Style

Why Bias Against Black Natural Hair Still Exists

On Feb. 6, 2017, NPR published a study that showed there is still bias against afro-textured hair. A Cornell University professor who writes about beauty and race explained in the article that "for some reason, natural black hair just frightens some white people." I have seen salons, brands, and companies respond to the study by offering ways for black women to tame their natural hair to be more acceptable and that, to me, is just blasphemy. Let me channel the words of Marcus Garvey and say we should not be "[removing] the kinks from our hair — we should remove them from our mind."

For starters, the bias towards our kinks has very real, very damaging effects. For black people, our hair not only dictates how we are treated, but it limits essential opportunities like careers, housing, and justice. Yes, our skin color does that as well, but here's the thing about black hair: It's as fragile as it is misunderstood.

"Well, why can't you just wear your hair straight?" some of you might be asking.

Because it just doesn't grow that way.

Unfortunately, that question has inadvertently laid the framework for what hair styles are acceptable by not exposing everyone to the many shapes black hair can take and why it needs to take those shapes. If we don't talk about why the results of the study are showing bias towards our hair texture, then we may never correct it.

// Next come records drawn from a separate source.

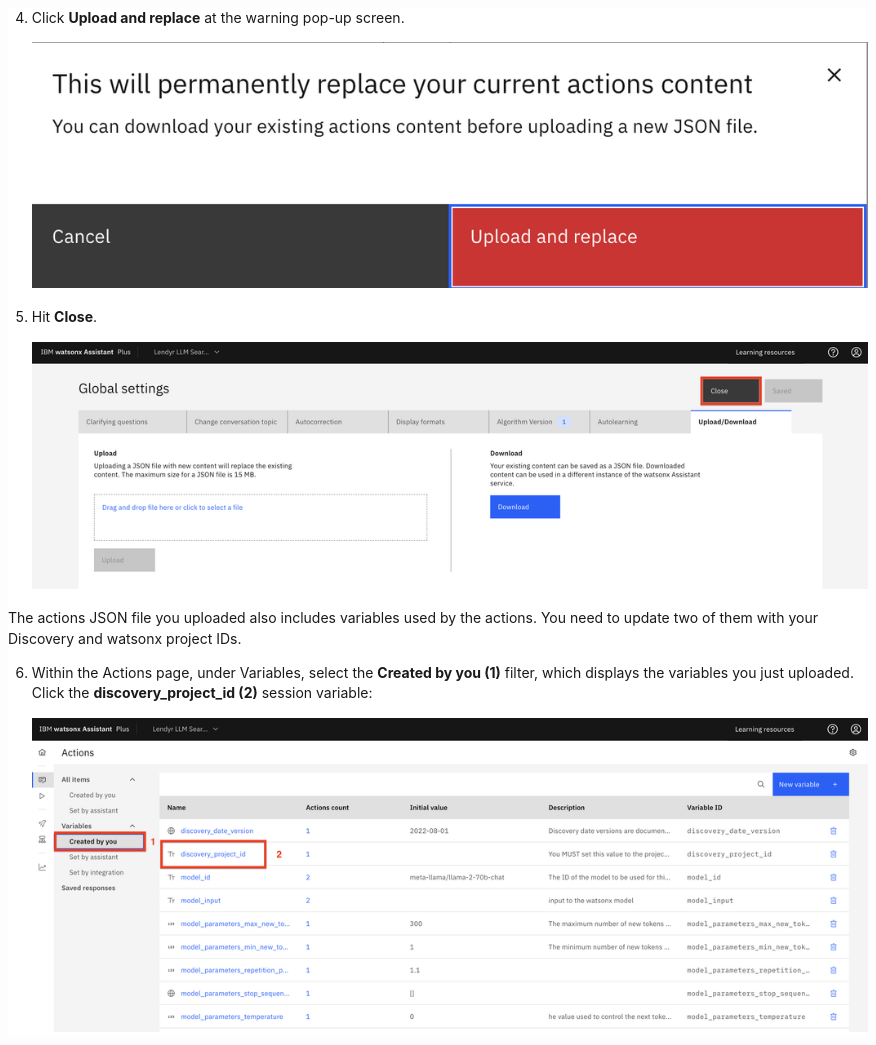 4. Click **Upload and replace** at the warning pop-up screen.

    ![](./images/202/upload-replace.png)

5. Hit **Close**.

    ![](./images/202/close-btn.png)


The actions JSON file you uploaded also includes variables used by the actions. You need to update two of them with your Discovery and watsonx project IDs.

6. Within the Actions page, under Variables, select the **Created by you (1)** filter, which displays the variables you just uploaded. Click the **discovery_project_id (2)** session variable:

    ![](./images/202/discovery-id-var.png)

In 2007, Ashley Baker, a Glamour editor, spoke to a room full of female lawyers stating that afro-textured hairstyles, dreadlocks, and braids were Glamour "Don'ts" and according to this thorough report on Black Women & Identity, she allegedly came equipped with slides that had "Say No to the Fro." In 2010, an article about a friend being fired for her hair texture on Curly Nikki's blog was flooded by comments from others who had been fired for their natural hair. In 2012, meteorologist Rhonda Lee was fired for defending her right to wear her natural hair. In 2013, schools were still placing bans on afro-textured hairstyles, even historically black schools as mentioned in USA Today's article. In 2014, the Department of Defense issued hair guidelines banning afros, dreadlocks, braids, and twists over a quarter inch in diameter. In 2016, a woman was sent home from her serving job for wearing her natural hair. Later that year, a federal court ruled that firing an employee for wearing her hair in dreadlocks was not racial discrimination.

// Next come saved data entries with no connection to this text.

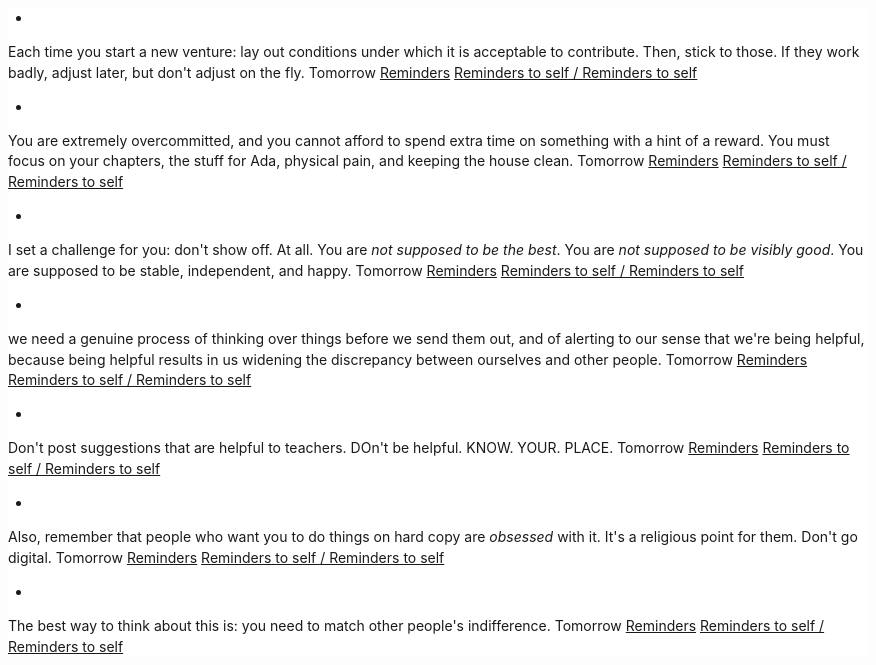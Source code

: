 

* 
Each time you start a new venture: lay out conditions under which it is acceptable to contribute. Then, stick to those. If they work badly, adjust later, but don't adjust on the fly.
Tomorrow
 [Reminders](https://beta.todoist.com/app/label/Reminders)  [Reminders to self / Reminders to self](https://beta.todoist.com/app/project/2251566413#task-4636538321) 



* 
You are extremely overcommitted, and you cannot afford to spend extra time on something with a hint of a reward. You must focus on your chapters, the stuff for Ada, physical pain, and keeping the house clean.
Tomorrow
 [Reminders](https://beta.todoist.com/app/label/Reminders)  [Reminders to self / Reminders to self](https://beta.todoist.com/app/project/2251566413#task-4636534914) 



* 
I set a challenge for you: don't show off. At all. You are *not supposed to be the best*. You are *not supposed to be visibly good*. You are supposed to be stable, independent, and happy.
Tomorrow
 [Reminders](https://beta.todoist.com/app/label/Reminders)  [Reminders to self / Reminders to self](https://beta.todoist.com/app/project/2251566413#task-4635395017) 



* 
we need a genuine process of thinking over things before we send them out, and of alerting to our sense that we're being helpful, because being helpful results in us widening the discrepancy between ourselves and other people.
Tomorrow
 [Reminders](https://beta.todoist.com/app/label/Reminders)  [Reminders to self / Reminders to self](https://beta.todoist.com/app/project/2251566413#task-4636504945) 



* 
Don't post suggestions that are helpful to teachers. DOn't be helpful. KNOW. YOUR. PLACE.
Tomorrow
 [Reminders](https://beta.todoist.com/app/label/Reminders)  [Reminders to self / Reminders to self](https://beta.todoist.com/app/project/2251566413#task-4636499716) 



* 
Also, remember that people who want you to do things on hard copy are *obsessed* with it. It's a religious point for them. Don't go digital.
Tomorrow
 [Reminders](https://beta.todoist.com/app/label/Reminders)  [Reminders to self / Reminders to self](https://beta.todoist.com/app/project/2251566413#task-4636502401) 



* 
The best way to think about this is: you need to match other people's indifference.
Tomorrow
 [Reminders](https://beta.todoist.com/app/label/Reminders)  [Reminders to self / Reminders to self](https://beta.todoist.com/app/project/2251566413#task-4636573726)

I've had colleagues compare hair guidelines to exposed tattoos in work dress codes, but they are hardly the same thing — I've had to cover both up in corporate roles. Unlike covering a tattoo or not being able to have funky nails, altering my hair exposes me to formaldehyde and highly alkaline formulas that studies have linked to fibroids in black American women who have consistently used relaxers. To straighten or make my hair more "acceptable" would expose me to CCCA (Centralcentrifugal cicatricial alopecia) also known as hot comb alopecia. To wear my hair in a neat crown braid every day or get tracks or extensions could lead to some traction alopecia. Frankly, I'm not sure why people with afro-textured hair should have to sacrifice healthy scalps for their jobs.

The fact is that racial bias towards black natural hair hasn't ever really gone away, and the Tignon Laws of the late 1800s have allowed us to put borders around our own cultural trends and styles specific to our hair.

So, after hundreds of years of hair guidelines, laws, and bans and not nearly enough discussion, the last decade has proven — along with the NPR study — that these racial biases exist and they are harmful. This NPR study does not need to be the end of the discussion, but merely the beginning of a long-overdue conversation about black hair and black beauty that is too often labeled unacceptable.